Saturday, February 24, 2007

Limits of Search

Hello everyone, this blog is intended to be about search and exploring how far it can be pushed. I strongly believe that the ultimate limits of search lie in the distributed approach. I find it fascinating that distributed approach is pretty much neglected and not considered very seriously in modern search. There are, of course, noble exceptions but really only a few.

Since this is my first post on this blog, a little bit about me. My name is Borislav Agapiev and I am the founder of Vast.com, which is an online classifieds search engine in San Francisco. Go check it out if you are in market for a classifieds item or if you simply like browsing ...

I founded the company in 2000 in Portland, Oregon as Omni-Explorer Technologies. I worked on it for several years with my friends and local angel investors from Portland. In 2005 we showed our technology to Naval Ravikant, former founder and CEO of epinions.com. He liked our stuff so he joined the company (as CEO) and helped us close Series A financing and we moved from Portland to SF and the rest is (our) history -:)

Google, of course, these days is the standard of modern search. They truly are a great company and what they have built is pretty amazing.

But the question still remains whether it is even possible for a startup to compete with them. More and more very smart people are starting to say NO. For instance, Bill Burnham, Peter Norvig (Google Head of Research), Louis Monier (former CEO of Altavista, now at Google).

The essence of their argument is that the resources required are too prohibitive. In particular, one needs to have huge resources for :
  • crawling
  • query serving
  • indexing
This argument is of course true, to compete head-on with Google one needs to employ such resources in huge amounts.

I strongly believe the answer to the question is YES, it is possible to build a search engine which will not only be capable of competing with Google, but actually FAR surpassing it.

The trick is always not to compete with the established players on their turf and under their terms but to change both.

The key part of the modern search approach is that it is centralized, in a sense of centralized server farm(s). Within Google, GFS (Google File System) uses a distributed approach in connecting a sea of dumb linux machines by an internal network. The whole system is centralized in a sense that these machines are very tightly coupled through this network.

BTW if you are not familiar with GFS, I strongly urge you to check out GFS paper which is probably the best published account of how Google works.

In the following posts I will try to shed some light on how to build a truly scalable distributed search engine and show that its ultimate limits actually lie far beyond Google (yes, I know it sounds outrageous and out there -: ).

These thoughts are not just concepts and ideas, I am actually working on a new project to show how to do it. We are currently testing alpha and should have something to show pretty soon.
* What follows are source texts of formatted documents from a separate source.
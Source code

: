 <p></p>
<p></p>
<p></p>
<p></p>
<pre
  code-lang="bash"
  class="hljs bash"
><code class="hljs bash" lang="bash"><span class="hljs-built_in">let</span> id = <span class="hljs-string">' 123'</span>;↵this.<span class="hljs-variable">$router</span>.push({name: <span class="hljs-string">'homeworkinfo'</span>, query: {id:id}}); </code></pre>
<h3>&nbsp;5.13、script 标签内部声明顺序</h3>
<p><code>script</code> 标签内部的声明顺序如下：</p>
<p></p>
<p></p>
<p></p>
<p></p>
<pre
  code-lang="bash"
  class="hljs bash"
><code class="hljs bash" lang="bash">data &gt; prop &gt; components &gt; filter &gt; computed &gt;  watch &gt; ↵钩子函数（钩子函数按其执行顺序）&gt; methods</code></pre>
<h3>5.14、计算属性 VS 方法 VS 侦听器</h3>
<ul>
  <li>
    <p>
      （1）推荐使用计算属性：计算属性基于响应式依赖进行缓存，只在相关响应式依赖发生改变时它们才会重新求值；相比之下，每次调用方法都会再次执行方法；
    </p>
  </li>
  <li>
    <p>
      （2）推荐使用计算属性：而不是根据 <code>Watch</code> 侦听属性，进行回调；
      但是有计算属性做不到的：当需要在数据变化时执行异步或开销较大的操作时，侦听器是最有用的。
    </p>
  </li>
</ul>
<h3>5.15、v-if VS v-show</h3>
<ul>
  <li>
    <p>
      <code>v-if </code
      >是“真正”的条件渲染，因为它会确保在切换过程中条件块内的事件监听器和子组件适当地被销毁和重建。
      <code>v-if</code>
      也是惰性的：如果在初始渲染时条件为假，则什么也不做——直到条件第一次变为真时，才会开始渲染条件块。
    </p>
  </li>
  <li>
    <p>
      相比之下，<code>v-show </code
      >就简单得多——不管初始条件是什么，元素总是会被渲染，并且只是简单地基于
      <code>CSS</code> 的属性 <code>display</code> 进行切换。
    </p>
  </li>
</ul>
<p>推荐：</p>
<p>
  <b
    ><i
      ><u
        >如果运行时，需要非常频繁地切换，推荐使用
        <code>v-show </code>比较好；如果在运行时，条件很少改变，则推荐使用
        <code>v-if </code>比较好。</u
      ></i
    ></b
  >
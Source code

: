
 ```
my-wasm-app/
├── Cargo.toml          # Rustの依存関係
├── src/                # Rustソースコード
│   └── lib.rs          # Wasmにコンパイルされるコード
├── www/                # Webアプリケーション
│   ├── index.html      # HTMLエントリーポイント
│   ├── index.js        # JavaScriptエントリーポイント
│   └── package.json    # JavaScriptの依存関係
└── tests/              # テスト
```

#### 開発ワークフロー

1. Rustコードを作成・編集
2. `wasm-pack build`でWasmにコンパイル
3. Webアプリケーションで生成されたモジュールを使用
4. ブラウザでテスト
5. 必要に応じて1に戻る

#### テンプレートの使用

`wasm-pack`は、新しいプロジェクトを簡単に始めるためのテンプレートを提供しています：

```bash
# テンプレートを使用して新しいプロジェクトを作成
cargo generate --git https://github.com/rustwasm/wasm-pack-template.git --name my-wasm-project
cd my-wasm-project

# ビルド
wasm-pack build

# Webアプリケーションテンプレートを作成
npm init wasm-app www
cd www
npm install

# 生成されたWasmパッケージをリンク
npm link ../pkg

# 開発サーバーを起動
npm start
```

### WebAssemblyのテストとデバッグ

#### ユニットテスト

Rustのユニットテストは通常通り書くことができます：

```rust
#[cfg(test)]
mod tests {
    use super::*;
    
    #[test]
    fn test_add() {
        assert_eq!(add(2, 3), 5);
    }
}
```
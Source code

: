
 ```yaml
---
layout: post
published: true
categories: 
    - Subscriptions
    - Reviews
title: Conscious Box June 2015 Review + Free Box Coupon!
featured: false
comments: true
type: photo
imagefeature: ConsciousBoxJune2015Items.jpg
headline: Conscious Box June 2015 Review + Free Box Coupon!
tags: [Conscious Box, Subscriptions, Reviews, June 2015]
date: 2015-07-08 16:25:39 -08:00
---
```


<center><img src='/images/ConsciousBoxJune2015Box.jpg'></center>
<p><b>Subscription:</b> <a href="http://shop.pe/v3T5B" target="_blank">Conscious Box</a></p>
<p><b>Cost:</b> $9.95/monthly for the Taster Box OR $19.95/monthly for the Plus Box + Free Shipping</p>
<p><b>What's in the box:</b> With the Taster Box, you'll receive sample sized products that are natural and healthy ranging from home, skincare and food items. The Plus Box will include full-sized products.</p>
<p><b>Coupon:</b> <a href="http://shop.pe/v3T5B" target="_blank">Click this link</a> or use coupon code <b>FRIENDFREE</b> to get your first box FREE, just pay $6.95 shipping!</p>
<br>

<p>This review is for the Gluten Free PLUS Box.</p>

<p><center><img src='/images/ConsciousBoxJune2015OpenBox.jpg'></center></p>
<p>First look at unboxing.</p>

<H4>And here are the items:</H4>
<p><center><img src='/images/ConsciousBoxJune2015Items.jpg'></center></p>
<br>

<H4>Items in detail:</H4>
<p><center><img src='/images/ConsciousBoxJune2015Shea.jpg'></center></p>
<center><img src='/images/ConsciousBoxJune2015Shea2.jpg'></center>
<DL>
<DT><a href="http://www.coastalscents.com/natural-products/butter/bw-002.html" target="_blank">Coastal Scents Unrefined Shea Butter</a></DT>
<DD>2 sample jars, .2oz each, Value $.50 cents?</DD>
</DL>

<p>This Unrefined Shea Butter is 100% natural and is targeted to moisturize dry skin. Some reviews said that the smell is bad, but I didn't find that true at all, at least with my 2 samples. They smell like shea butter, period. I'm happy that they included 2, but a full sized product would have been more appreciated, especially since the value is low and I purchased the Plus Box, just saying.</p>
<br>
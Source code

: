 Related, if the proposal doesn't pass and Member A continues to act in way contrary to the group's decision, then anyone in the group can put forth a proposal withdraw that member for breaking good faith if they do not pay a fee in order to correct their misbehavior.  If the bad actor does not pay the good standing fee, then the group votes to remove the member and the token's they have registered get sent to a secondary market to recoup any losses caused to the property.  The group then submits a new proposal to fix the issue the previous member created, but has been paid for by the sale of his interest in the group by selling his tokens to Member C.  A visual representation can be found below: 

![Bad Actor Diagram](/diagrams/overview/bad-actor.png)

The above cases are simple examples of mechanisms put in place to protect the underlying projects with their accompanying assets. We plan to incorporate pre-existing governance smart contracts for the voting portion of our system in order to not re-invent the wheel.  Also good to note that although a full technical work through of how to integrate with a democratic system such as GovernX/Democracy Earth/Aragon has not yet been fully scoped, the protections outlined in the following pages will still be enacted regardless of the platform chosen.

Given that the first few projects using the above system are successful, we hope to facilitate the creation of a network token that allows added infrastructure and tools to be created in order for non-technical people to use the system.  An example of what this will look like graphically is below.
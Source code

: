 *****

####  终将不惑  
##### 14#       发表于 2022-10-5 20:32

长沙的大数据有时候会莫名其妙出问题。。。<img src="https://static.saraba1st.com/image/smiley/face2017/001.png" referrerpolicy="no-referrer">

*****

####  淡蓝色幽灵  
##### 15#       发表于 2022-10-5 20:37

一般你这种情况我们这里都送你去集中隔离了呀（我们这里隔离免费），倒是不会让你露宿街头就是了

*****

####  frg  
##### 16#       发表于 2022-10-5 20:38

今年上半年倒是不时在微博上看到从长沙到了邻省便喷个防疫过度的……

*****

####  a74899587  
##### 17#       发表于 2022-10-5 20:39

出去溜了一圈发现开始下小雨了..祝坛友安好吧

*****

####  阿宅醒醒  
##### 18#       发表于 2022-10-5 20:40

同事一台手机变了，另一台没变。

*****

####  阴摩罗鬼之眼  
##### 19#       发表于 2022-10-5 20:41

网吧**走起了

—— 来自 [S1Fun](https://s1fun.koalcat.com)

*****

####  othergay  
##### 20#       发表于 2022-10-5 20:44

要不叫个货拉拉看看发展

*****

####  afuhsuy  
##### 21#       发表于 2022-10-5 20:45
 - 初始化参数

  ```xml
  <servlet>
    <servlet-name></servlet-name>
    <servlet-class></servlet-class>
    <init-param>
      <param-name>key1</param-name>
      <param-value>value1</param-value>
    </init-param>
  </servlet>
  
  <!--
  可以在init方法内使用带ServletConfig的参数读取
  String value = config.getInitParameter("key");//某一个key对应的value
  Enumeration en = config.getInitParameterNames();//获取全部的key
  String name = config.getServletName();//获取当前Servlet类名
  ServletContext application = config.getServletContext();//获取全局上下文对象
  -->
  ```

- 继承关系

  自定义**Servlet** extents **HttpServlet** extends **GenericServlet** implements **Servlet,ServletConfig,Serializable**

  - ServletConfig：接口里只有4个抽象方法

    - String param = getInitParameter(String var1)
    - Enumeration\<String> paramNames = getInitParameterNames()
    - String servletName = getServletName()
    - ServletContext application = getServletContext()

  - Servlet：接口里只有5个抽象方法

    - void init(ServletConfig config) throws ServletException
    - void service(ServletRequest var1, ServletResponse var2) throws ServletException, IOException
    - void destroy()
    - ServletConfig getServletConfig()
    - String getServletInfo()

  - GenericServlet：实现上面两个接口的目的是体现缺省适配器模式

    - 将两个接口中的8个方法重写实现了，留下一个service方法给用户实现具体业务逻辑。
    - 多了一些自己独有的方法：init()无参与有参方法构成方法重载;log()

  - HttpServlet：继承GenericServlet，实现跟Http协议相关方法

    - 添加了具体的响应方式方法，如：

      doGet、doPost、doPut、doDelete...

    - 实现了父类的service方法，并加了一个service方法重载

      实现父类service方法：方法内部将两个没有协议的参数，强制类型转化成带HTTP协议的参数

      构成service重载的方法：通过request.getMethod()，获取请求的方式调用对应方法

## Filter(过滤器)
If you are interested or curious about search and its limits, have any comments, thoughts, ideas, musings or whatever feel free to contact me and join us in this journey ...


1 comment:

Ner said...

I'm currently writting a paper on Distributed Search and I found a website that addresses is distributedsearch.net, but I just don't understand how the client which is installed on a computer works... if you know anything about it, I would greatly appreciate a response as soon as you can. No pressure though...Thank you!